Grump
Member
No fair, you declared time's up after less than two hours. I haven't even been on the board, and I don't post 6.xx times per day on a 7-day-week average, either.Grump...
Quote:
Take the slide stop out of your 1911 and tell me how well you can unlock the barrel/slide by pulling back on the slide, eh?
Of course it won't "unlock." The slidestop crosspin is what the link uses to draw the barrel vertically out of engagement with the slide. That's why the crosspin is inserted through the open hole in the link. Now...Let's see if you can tell us why the slide will only travel about a quarter-inch with the slidestop removed. Hmmm?

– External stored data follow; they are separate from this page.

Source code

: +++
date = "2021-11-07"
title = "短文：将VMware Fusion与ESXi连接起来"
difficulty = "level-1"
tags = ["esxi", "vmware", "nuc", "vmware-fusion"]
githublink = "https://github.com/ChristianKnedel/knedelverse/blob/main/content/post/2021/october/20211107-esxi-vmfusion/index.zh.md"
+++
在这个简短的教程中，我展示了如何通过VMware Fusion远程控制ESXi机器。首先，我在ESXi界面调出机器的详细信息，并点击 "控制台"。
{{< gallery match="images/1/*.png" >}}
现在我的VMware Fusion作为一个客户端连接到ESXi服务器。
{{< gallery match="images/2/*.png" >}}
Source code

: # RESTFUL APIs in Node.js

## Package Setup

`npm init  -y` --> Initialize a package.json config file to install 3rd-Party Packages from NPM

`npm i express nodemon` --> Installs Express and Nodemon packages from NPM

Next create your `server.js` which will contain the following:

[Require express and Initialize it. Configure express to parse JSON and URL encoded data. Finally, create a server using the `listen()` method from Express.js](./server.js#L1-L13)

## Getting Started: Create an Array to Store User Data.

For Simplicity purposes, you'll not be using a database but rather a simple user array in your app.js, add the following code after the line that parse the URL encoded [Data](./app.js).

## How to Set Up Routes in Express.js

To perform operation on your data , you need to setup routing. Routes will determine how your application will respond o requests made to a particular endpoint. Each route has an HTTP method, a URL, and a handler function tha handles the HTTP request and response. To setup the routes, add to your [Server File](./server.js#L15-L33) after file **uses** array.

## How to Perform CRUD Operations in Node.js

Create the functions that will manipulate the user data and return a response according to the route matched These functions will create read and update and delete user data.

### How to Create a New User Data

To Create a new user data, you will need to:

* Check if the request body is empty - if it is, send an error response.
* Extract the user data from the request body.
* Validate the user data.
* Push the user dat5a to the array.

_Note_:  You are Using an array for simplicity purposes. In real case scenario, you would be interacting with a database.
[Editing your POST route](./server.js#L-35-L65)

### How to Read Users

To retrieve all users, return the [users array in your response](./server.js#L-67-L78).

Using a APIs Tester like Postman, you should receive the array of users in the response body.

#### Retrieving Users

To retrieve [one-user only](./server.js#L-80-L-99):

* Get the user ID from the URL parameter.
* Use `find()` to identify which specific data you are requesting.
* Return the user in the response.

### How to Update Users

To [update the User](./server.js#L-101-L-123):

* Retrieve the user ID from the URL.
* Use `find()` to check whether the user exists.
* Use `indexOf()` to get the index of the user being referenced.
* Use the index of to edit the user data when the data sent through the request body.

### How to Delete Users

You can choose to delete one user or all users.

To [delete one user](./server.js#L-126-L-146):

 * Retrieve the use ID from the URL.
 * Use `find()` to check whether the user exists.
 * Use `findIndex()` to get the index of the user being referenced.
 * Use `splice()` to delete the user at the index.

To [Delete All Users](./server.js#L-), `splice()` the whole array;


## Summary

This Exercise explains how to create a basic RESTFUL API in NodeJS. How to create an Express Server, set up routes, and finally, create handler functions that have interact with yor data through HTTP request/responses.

Don't help him! Let him answer.
Perhaps we're talking past each other, but the slide don't go back without a link because it's still locked to the barrel. Physical interference. Maybe you're talking about some "sticky" effect of the pressure of contact, but I still submit that of the 19,000 or whatever PSI of a .45 ACP round's peak chamber pressure, bullet drag on the barrel is truly there, can be measured, and ain't likely to be more than 2,000 PSI of it. The rest is gas pressure pushing equally in all directions including against the bullet and the breech. Bullet is moving, so the slide/barrel assembly moves backwards under recoil.
Betcha that high-speed photography of a 1911 firing a nice high-pressure blank will still show the slide pulling backwards and engaging the barrel's locking lugs. No bullet pull there. The design lets the barrel/slide assembly be locked together just through simple geometry.
"Almost" being a blowback is as nonsensical as (but in the opposite direction from" being a "little" pregnant. The pistol is a locked breech design, and the speed of the cycle is such that there is some residual chamber pressure left when the case clears the chamber on extraction. You can test the extraction "boost" of that pressure by firing the pistol without an extractor. Do .38 Supers work better this way than .45 ACPs?
I'm not the mathematician to calculate the resistive effect of the slide mass on its rearward movement. I'd be far more convinced if there were some real numbers attached to this argument. Why is it that I, a stupid attorney with not one college-level physics class, am the only one (it seems) to apply some rough numbers to this? Use all those degrees you have, guys!
Come on, that's like saying "everybody KNOWS". It's a logical fallacy and unsupported by anything more than weak argument. Wish I could remember all that calculus as it applies to instantaneous acceleration problems. Your 22-lb recoil spring force dwarfs in contrast with the power of inertia when the time of force applied are measured in milliseconds!This force can't be underestimated because it's doubtless the most powerful and resistive of the six. Pushing the bullet through the barrel requires more force than is required to overcome the resistance offered by all the others combined.